We’re in the final stages of leaving for the day, and all I need is a hairbrush. Just a hairbrush.
“Honey, where's the hairbrush?” I call from the bedroom. Michael's in the office.
“I don’t know, let me look,” he calls back.
“Husband, can I play on the computer?” That’s not me -- it’s Elizabeth. She married Michael earlier in the day and is carrying a wedding bouquet of plastic red tulips to prove it. In her world, a wife is always on the heals of her husband. (Note to self: must have a talk with Elizabeth...)
“Not now,” he says. “We’re leaving soon to go to the grocery store.” He shuffles through papers and peaks behind the computer in case the hairbrush is playing hide-and-seek beneath a stack of bills. He nearly trips over Elizabeth.
“Elizabeth, can you help me find the brush so we can leave?” he asks.
“I’m not Elizabeth -- I’m wife.”
“Wife, can you help me find it?” She agrees, but helping him looks a lot like following him around from room to room. As he searches, she continuously asks him questions and tells him her ideas... like a wife, I’m guessing.
I pass the husband/wife train in the hallway.
“Elizabeth, can you...” I begin to ask in an effort to relieve Michael.
“I’m wife. You’re daughter,” she corrects me.
“OK, Mommy, can you put your shoes on so we can leave?”
She runs after Michael. “Husband, where are my shoes?”

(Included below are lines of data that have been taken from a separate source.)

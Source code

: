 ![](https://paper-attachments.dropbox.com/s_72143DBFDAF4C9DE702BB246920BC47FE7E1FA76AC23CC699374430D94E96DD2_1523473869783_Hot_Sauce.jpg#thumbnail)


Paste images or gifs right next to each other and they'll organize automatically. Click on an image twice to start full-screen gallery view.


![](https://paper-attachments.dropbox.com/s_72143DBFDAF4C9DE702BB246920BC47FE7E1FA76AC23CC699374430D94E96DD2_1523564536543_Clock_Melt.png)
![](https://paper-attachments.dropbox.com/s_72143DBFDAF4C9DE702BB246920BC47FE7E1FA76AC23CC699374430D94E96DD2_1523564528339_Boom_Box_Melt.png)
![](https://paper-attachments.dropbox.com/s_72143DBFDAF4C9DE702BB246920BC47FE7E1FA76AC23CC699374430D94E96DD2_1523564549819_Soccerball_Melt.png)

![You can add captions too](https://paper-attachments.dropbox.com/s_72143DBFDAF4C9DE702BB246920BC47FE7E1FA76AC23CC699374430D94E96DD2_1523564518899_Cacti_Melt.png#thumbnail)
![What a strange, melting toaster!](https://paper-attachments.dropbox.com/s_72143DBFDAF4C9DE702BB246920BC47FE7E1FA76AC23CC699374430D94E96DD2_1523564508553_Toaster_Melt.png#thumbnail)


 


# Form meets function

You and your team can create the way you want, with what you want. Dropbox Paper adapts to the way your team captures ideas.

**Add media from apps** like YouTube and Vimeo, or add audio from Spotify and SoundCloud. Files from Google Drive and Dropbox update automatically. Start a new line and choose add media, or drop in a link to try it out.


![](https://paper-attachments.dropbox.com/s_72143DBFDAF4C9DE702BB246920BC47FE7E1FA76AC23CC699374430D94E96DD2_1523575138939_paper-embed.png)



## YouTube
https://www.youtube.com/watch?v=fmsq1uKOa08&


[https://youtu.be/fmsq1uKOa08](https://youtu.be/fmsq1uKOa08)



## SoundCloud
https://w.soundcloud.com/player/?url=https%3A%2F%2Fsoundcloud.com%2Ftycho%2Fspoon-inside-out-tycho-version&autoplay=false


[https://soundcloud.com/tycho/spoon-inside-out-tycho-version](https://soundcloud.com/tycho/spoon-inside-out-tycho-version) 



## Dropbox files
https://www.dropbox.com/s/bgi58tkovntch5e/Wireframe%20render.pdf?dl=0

Meanwhile, Samantha has found a brush. Like the angel she is, she brings it to me. “Here Mommy. Here’s a brush.”
“Oh thanks, sweetie. But that’s the ‘knotinator’. I need the black one.” The “knotinator” is guaranteed to put a knot in your hair with one stroke. It must have a fairy godmother that keeps it from being tossed into the trash can, because miraculously it’s still here.
In the other room I hear Elizabeth... Husband, I have an idea. Let’s make a car, OK? Would you like to do that, husband? A red one. Can I have some tape? Husband, where are you going? Did you find the brush, husband? Husband?
I continue to search for the black brush, looking through the same drawers I’ve searched five times already. It just has to be here. This is where it belongs. My brain can’t quite grasp that it is not there. Perhaps this is like phantom limb syndrome, only I have phantom brush syndrome.
Perhaps if I count to three, spin around, and snap my fingers, the brush will appear in the drawer when I open it again. Count, spin, snap -- it’s not. I can’t believe it. I close the drawer, check my closet, return to the drawer and open it again...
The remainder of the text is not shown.